Max cable length for maximum transmission rate of the standard is 100 meters or 328 feet.  The length of the cable doesn't impact speed, it impacts packet-loss which, if those packets were TCP, forces a retransmission of the packets which translates to reduced _actual_ throughput.

When network switches are turned on, they auto-negotiate link speed, typically:
10 mbps
100 mbps
1000 mbps

It tries 1000 mbps and if packets are lost, drops to 100 mbps and tries again.  If 100 mbps fails, it drops to 10 mbps and tries again.  If 10 mbps fails, the connection is considered lost and it disables the transfer of data on the connection.

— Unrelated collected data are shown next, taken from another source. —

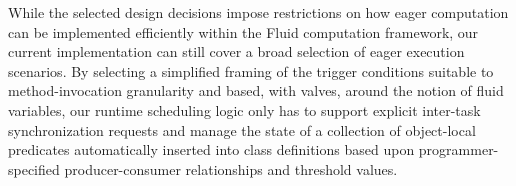 While the selected design decisions impose restrictions on how eager computation can be implemented efficiently within the Fluid computation framework, our current implementation can still cover a broad selection of eager execution scenarios. By selecting a simplified framing of the trigger conditions suitable to method-invocation granularity and based, with valves, around the notion of fluid variables, our runtime scheduling logic only has to support explicit inter-task synchronization requests and manage the state of a collection of object-local predicates automatically inserted into class definitions based upon programmer-specified producer-consumer relationships and threshold values.










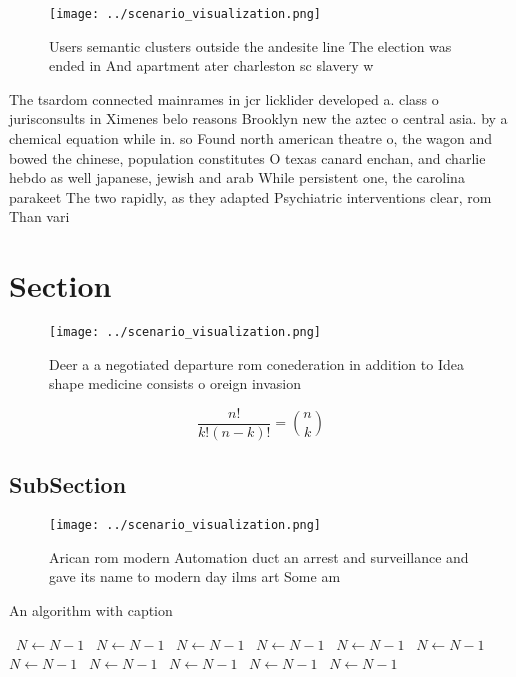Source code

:\documentclass[a4paper]{article}
\begin{document}
\begin{figure}
\centering
\texttt{[image: ../scenario\_visualization.png]}
\caption{Users semantic clusters outside the andesite line The election was ended in  And apartment ater charleston sc slavery w
}
\end{figure}
 
The tsardom connected mainrames in jcr licklider developed a. class o jurisconsults in Ximenes belo reasons Brooklyn new the aztec o central asia. by a chemical equation while in. so Found north american theatre o, the wagon and bowed the chinese, population constitutes O texas canard enchan, and charlie hebdo as well japanese, jewish and arab While persistent one, the carolina parakeet The two rapidly, as they adapted Psychiatric interventions clear, rom Than vari

\section{Section}

\begin{figure}
\centering
\texttt{[image: ../scenario\_visualization.png]}
\caption{Deer a a negotiated departure rom conederation in addition to Idea shape medicine consists o oreign invasion 
}
\end{figure}
 
\[ \frac{n!}{k!(n-k)!} = \binom{n}{k} \]

\subsection{SubSection}

\begin{figure}
\centering
\texttt{[image: ../scenario\_visualization.png]}
\caption{Arican rom modern Automation duct an arrest and surveillance and gave its name to modern day ilms art Some am
}
\end{figure}
 
\begin{algorithm}
\caption{An algorithm with caption}
\begin{algorithmic}
\    \State $N \gets N - 1$
\    \State $N \gets N - 1$
\    \State $N \gets N - 1$
\    \State $N \gets N - 1$
\    \State $N \gets N - 1$
\    \State $N \gets N - 1$
\    \State $N \gets N - 1$
\    \State $N \gets N - 1$
\    \State $N \gets N - 1$
\    \State $N \gets N - 1$
\    \State $N \gets N - 1$
\EndWhile
\end{algorithmic}
\end{algorithm}
\end{document}
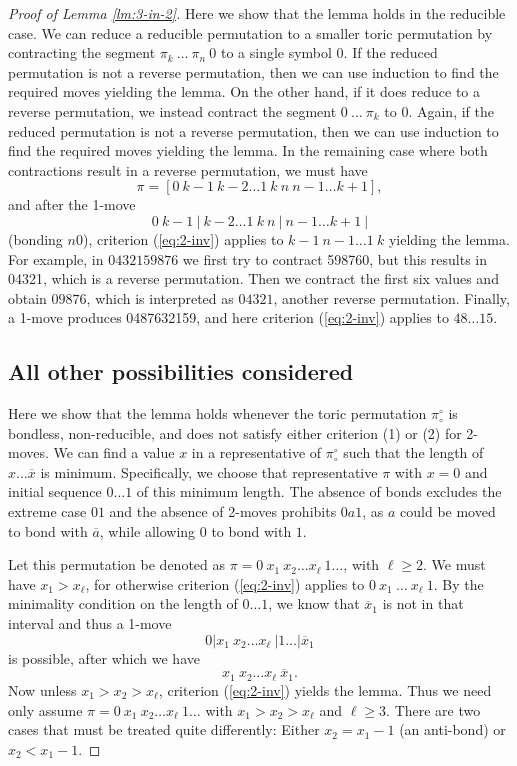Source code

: \documentclass[11pt]{amsart} %
\newcommand{\Bpi}{{\pi}^\circ}
\newcommand{\Tpi}{\Bpi_\circ}
\newcommand{\xbar}{\overline{x}}
\newcommand{\abar}{\overline{a}}
\begin{document}
\begin{proof}[Proof of Lemma \ref{lm:3-in-2}]
Here we show that the lemma holds in the reducible case. 
We can reduce a reducible permutation to a smaller toric
permutation by contracting the segment $ \pi_k\ \dots\ \pi_n\ 0$
to a single symbol 0. If the reduced permutation is not a reverse
permutation, then we can use induction to find the required
moves yielding the lemma.
On the other hand, if it does reduce to a reverse permutation, we 
instead contract the
segment $ 0\ \dots\ \pi_k $ to $0$.
Again, if the reduced permutation is not a reverse permutation, then we
can use induction to find the required moves yielding the 
lemma.  In the remaining case where both contractions result in a
reverse permutation, we must have 
$$\pi=[0\ k\!-\!1\ k\!-\!2\ldots 1\ k\ n\ n\!-\!1\ldots k\!+\!1], $$ 
and after the 1-move 
$$0\ k\!-\!1\ |\ k\!-\!2\ldots 1\ k\ n\ |\ n\!-\!1\ldots k\!+\!1\ |$$
(bonding $n0$), criterion (\ref{eq:2-inv}) applies to 
$k\!-\!1\ n\!-\!1\ldots 1\ k$ yielding the lemma.
For example, in $0432159876$ we first try to
contract 598760, but this results in 04321, which is a reverse
permutation. Then we contract the first six values and obtain
$09876$, which is interpreted as $04321$, another reverse
permutation. Finally, a 1-move produces 0487632159, and here
 criterion (\ref{eq:2-inv}) applies to $48\ldots 15$.

\subsection{All other possibilities considered}
Here we show that the lemma holds whenever the toric permutation $\Tpi$
is bondless, non-reducible, and does not satisfy either
criterion (1) or (2) for 2-moves.
We can find a value  $x$ in a representative of $\Tpi$ such that
the length of $x\ldots \xbar$ is  minimum.  Specifically, we 
 choose that representative $\pi$ with $x=0$ and initial sequence  
$0\ldots 1$ of this minimum length. The
absence of bonds excludes the extreme case $01$ and the absence of
2-moves prohibits $0a1$, as $a$ could be moved to bond with $\abar$,
while allowing $0$ to bond with $1$.

Let this permutation be denoted as 
 $\pi= 0\ x_1\ x_2 \dots x_\ell\ 1\dots$, with $\ell \ge 2$.
We must have $x_1>x_\ell$, for otherwise criterion
(\ref{eq:2-inv}) applies to $0\ x_1\ \dots\ x_\ell\ 1$.
By the minimality condition on  the length of $0\dots
1$, we know that $\xbar_1$ is not in that interval and thus a
1-move $$0|x_1\ x_2\dots x_\ell\ |1\dots |\xbar_1$$ is possible,
after which we have $$x_1\ x_2\dots x_\ell\ \xbar_1.$$ Now unless
$x_1>x_2>x_\ell$, criterion (\ref{eq:2-inv}) yields the lemma. Thus we
need only assume $\pi= 0\ x_1\ x_2 \dots x_\ell\
1\dots$ with $x_1>x_2>x_\ell$ and $\ell \ge 3$. 
There are two cases that must be treated quite differently:
 Either $x_2=x_1\!-\!1$ (an anti-bond) or $x_2 < x_1 -1$.


\end{proof}
\end{document}
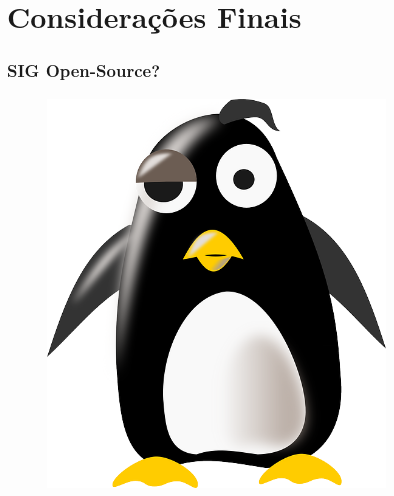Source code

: \documentclass[hyperref={pdfpagelabels=true}]{beamer}
\begin{document}



\section{Considera\c{c}\~{o}es Finais} 

\begin{frame}
\frametitle{SIG Open-Source?}

        \begin{figure}   
            \includegraphics[width=0.8\textwidth]{tux.png}
        \end{figure} 

\end{frame}
\end{document}
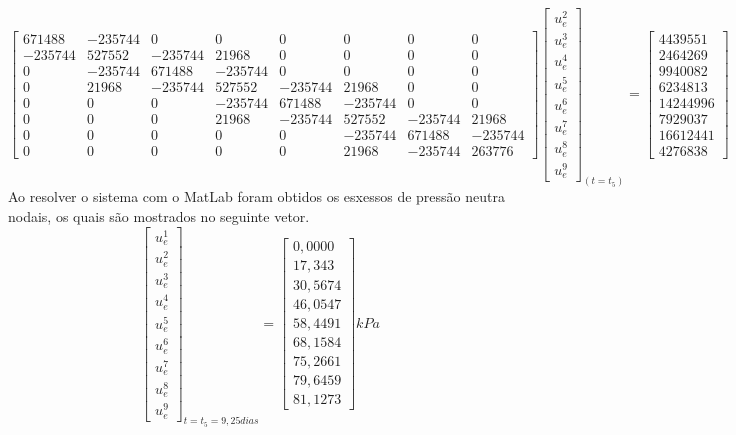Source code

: \documentclass{article} %
\begin{document}
\begin{equation*}
\begin{bmatrix}
671488& -235744& 0& 0& 0& 0& 0& 0\\
-235744&527552&-235744&21968& 0& 0& 0& 0\\
0&-235744&671488&-235744& 0& 0& 0& 0\\
0&21968&-235744&527552&-235744&21968& 0& 0\\
0&0&0& -235744&671488&-235744& 0& 0\\
0&0&0&21968&-235744&527552&-235744&21968\\
0&0&0&0&0&-235744&671488&-235744\\
0&0&0&0&0&21968&-235744&263776
\end{bmatrix}\begin{bmatrix}
u_e^2\\
u_e^3\\
u_e^4\\
u_e^5\\
u_e^6\\
u_e^7\\
u_e^8\\
u_e^9
\end{bmatrix}_{(t=t_5)}
=\begin{bmatrix}
4439551\\
2464269\\
9940082\\
6234813\\
14244996\\
7929037\\
16612441\\
4276838
\end{bmatrix}
\end{equation*}
\indent Ao resolver o sistema com o MatLab foram obtidos os esxessos de pressão neutra nodais, os quais são mostrados no seguinte vetor.
\begin{equation}\label{t5}
\begin{bmatrix}
u_e^1\\
u_e^2\\
u_e^3\\
u_e^4\\
u_e^5\\
u_e^6\\
u_e^7\\
u_e^8\\
u_e^9
\end{bmatrix}_{t=t_5=9,25dias}=\begin{bmatrix}
0,0000\\
17,343\\
30,5674\\
46,0547\\
58,4491\\
68,1584\\
75,2661\\
79,6459\\
81,1273
\end{bmatrix}kPa
\end{equation}
\end{document}
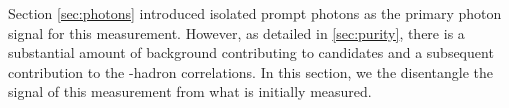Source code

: Section \ref{sec:photons} introduced isolated prompt photons as the primary photon signal for this measurement. However, as detailed in \ref{sec:purity}, there is a substantial amount of background contributing to \gammaiso candidates and a subsequent contribution to the \gammaiso-hadron correlations. In this section, we the disentangle the signal of this measurement from what is initially measured.\\ 

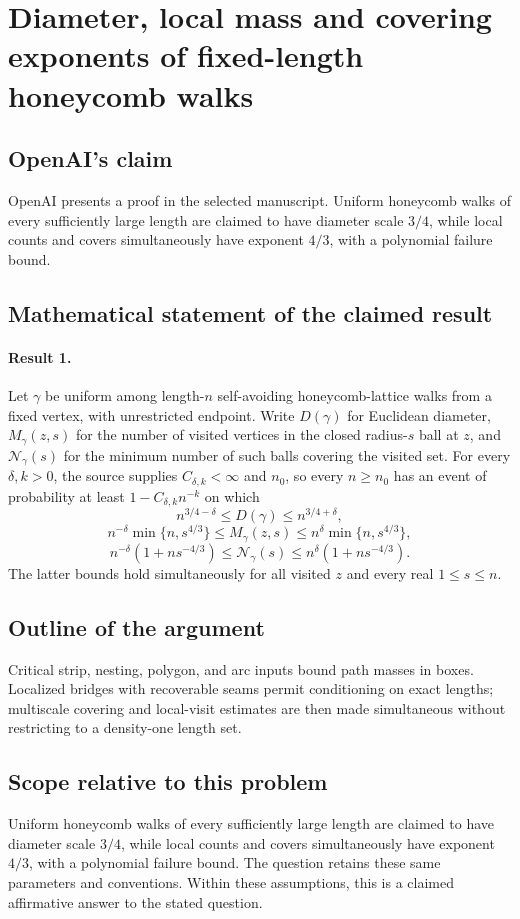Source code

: \documentclass[11pt]{article}
\begin{document}
\section*{Diameter, local mass and covering exponents of fixed-length honeycomb walks}

\subsection{OpenAI's claim}
OpenAI presents a proof in the selected manuscript. Uniform honeycomb walks of every sufficiently large length are claimed to have diameter scale $3/4$, while local counts and covers simultaneously have exponent $4/3$, with a polynomial failure bound.

\subsection{Mathematical statement of the claimed result}
\paragraph{Result 1.} Let \(\gamma\) be uniform among length-\(n\) self-avoiding honeycomb-lattice walks from a fixed vertex, with unrestricted endpoint. Write \(D(\gamma)\) for Euclidean diameter, \(M_\gamma(z,s)\) for the number of visited vertices in the closed radius-\(s\) ball at \(z\), and \(\mathcal N_\gamma(s)\) for the minimum number of such balls covering the visited set. For every \(\delta,k>0\), the source supplies \(C_{\delta,k}<\infty\) and \(n_0\), so every \(n\ge n_0\) has an event of probability at least \(1-C_{\delta,k}n^{-k}\) on which
\[
 n^{3/4-\delta}\le D(\gamma)\le n^{3/4+\delta},
\]
\[
 n^{-\delta}\min\{n,s^{4/3}\}\le M_\gamma(z,s)\le n^\delta\min\{n,s^{4/3}\},
\]
\[
 n^{-\delta}(1+ns^{-4/3})\le\mathcal N_\gamma(s)\le n^\delta(1+ns^{-4/3}).
\]
The latter bounds hold simultaneously for all visited \(z\) and every real \(1\le s\le n\).

\subsection{Outline of the argument}
Critical strip, nesting, polygon, and arc inputs bound path masses in boxes. Localized bridges with recoverable seams permit conditioning on exact lengths; multiscale covering and local-visit estimates are then made simultaneous without restricting to a density-one length set.

\subsection{Scope relative to this problem}
Uniform honeycomb walks of every sufficiently large length are claimed to have diameter scale $3/4$, while local counts and covers simultaneously have exponent $4/3$, with a polynomial failure bound. The question retains these same parameters and conventions. Within these assumptions, this is a claimed affirmative answer to the stated question.
\end{document}
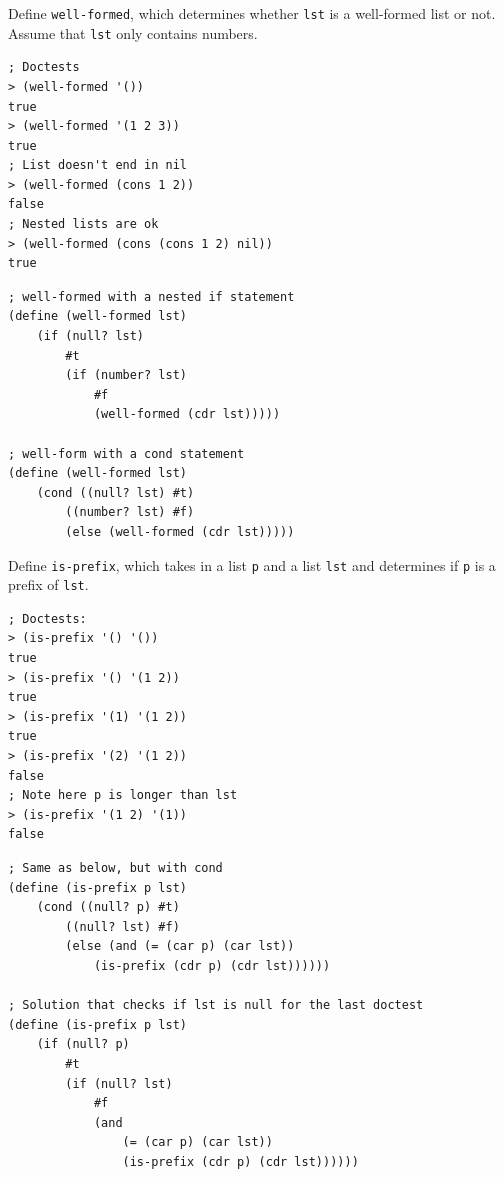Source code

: \documentclass{exam}
\begin{document}
\begin{questions}
\begin{blocksection}
\question Define \texttt{well-formed}, which determines whether \texttt{lst} is a well-formed list or not. Assume that \texttt{lst} only contains numbers.

\begin{lstlisting}
; Doctests
> (well-formed '())
true
> (well-formed '(1 2 3))
true
; List doesn't end in nil
> (well-formed (cons 1 2))
false
; Nested lists are ok
> (well-formed (cons (cons 1 2) nil))
true
\end{lstlisting}

\begin{solution}[0.75in]
\begin{lstlisting}
; well-formed with a nested if statement
(define (well-formed lst)
    (if (null? lst)
        #t
        (if (number? lst)
            #f
            (well-formed (cdr lst)))))

; well-form with a cond statement
(define (well-formed lst)
    (cond ((null? lst) #t)
        ((number? lst) #f)
        (else (well-formed (cdr lst)))))
\end{lstlisting}
\end{solution}
\end{blocksection}

\begin{blocksection}
\question Define \texttt{is-prefix}, which takes in a list \texttt{p} and a list \texttt{lst} and determines if \texttt{p} is a prefix of \texttt{lst}.

\begin{lstlisting}
; Doctests:
> (is-prefix '() '())
true
> (is-prefix '() '(1 2))
true
> (is-prefix '(1) '(1 2))
true
> (is-prefix '(2) '(1 2))
false
; Note here p is longer than lst
> (is-prefix '(1 2) '(1))
false
\end{lstlisting}

\begin{solution}[0.5in]
\begin{lstlisting}
; Same as below, but with cond
(define (is-prefix p lst)
    (cond ((null? p) #t)
        ((null? lst) #f)
        (else (and (= (car p) (car lst))
            (is-prefix (cdr p) (cdr lst))))))

; Solution that checks if lst is null for the last doctest
(define (is-prefix p lst)
    (if (null? p)
        #t
        (if (null? lst)
            #f
            (and
                (= (car p) (car lst))
                (is-prefix (cdr p) (cdr lst))))))
\end{lstlisting}
\end{solution}
\end{blocksection}

\end{questions}

\end{document}
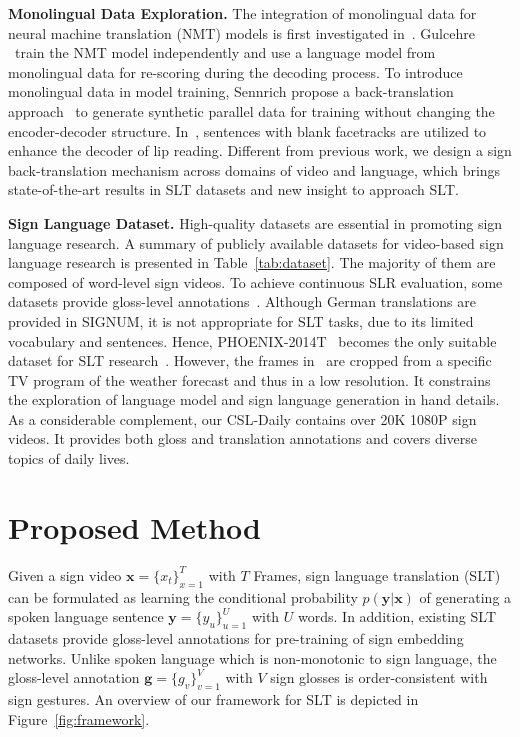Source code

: \documentclass[final]{cvpr}
\begin{document}
\textbf{Monolingual Data Exploration.} 
The integration of monolingual data for neural machine translation (NMT) models is first investigated in~\cite{gulcehre2015using}. 
Gulcehre ~\etal train the NMT model independently and use a language model from monolingual data for re-scoring during the decoding process. 
To introduce monolingual data in model training, Sennrich \etal propose a back-translation approach~\cite{backtranslationACL16} to generate synthetic parallel data for training without changing the encoder-decoder structure. 
In~\cite{chung2017lip}, sentences with blank facetracks are utilized to enhance the decoder of lip reading. 
Different from previous work, we design a sign back-translation mechanism across domains of video and language, which brings state-of-the-art results in SLT datasets and new insight to approach SLT. 

\textbf{Sign Language Dataset.} 
High-quality datasets are essential in promoting sign language research. 
A summary of publicly available datasets for video-based sign language research is presented in Table~\ref{tab:dataset}. 
The majority of them are composed of word-level sign videos. 
To achieve continuous SLR evaluation, some datasets provide gloss-level annotations~\cite{huang18han,phoenix2014,signum07}. 
Although German translations are provided in SIGNUM, it is not appropriate for SLT tasks, due to its limited vocabulary and sentences. 
Hence, PHOENIX-2014T~\cite{slt-nslt-cihan18} becomes the only suitable dataset for SLT research~\cite{slt-trans-cihan20,tspnet-nips20}.  
However, the frames in~\cite{phoenix2014} are cropped from a specific TV program of the weather forecast and thus in a low resolution. 
It constrains the exploration of language model and sign language generation in hand details. 
As a considerable complement, 
our CSL-Daily contains over 20K 1080P sign videos. 
It provides both gloss and translation annotations and covers diverse topics of daily lives. 


\section{Proposed Method}
Given a sign video $\mathbf{x}=\{x_t\}^T_{x=1}$ with $T$ Frames, 
sign language translation (SLT) can be formulated as learning the conditional probability $p(\mathbf{y}|\mathbf{x})$ of generating a spoken language sentence $\mathbf{y}=\{y_u\}^U_{u=1}$ with $U$ words. 
In addition, existing SLT datasets provide gloss-level annotations for pre-training of sign embedding networks.
Unlike spoken language which is non-monotonic to sign language,  
the gloss-level annotation $\mathbf{g}=\{g_v\}^V_{v=1}$ with $V$ sign glosses is order-consistent with sign gestures. 
An overview of our framework for SLT is depicted in Figure~\ref{fig:framework}. 
\end{document}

If the cable length is under 100m and it isn't carrying the full rated performance of the cable, some things may be going on:
1) One of the ends was not properly installed so twisted pairs are non-functional.
2) There's interference coming from outside of the cable, penetrating it.  The power cables buried in walls are particularly troublesome for this.
3) There's something wrong with the network switch.  There's a lot of shoddy switches out there that fall to the speed of the slowest connection.  For example, it's rated 1000 mbps and has three 1000 mbps devices plugged in.  The moment you plug a 100 mbps device into it, the three 1000 mbps devices also fall to 100 mbps.  It's generally worth buying higher quality switches to prevent this behavior.
4) The cable is physically damaged (would require physical inspection of its entire length).



BiggieShady said:


> Dude, those are *high voltage lines *... when the voltage is in the range of couple of hundreds of thousands of volts, loss of 32 V over 5 km is 0.02 % loss ... and for say 220 V line the same loss over 5 km would be 16% loss. That's why we use high voltage over long distances.


That's an understatement.  Tower power lines like that are often in excess of 500,000 volts connecting power plants to substations and other power plants.

You don't even have to touch those bastards to fry.  They electrify the air around them like lightning does.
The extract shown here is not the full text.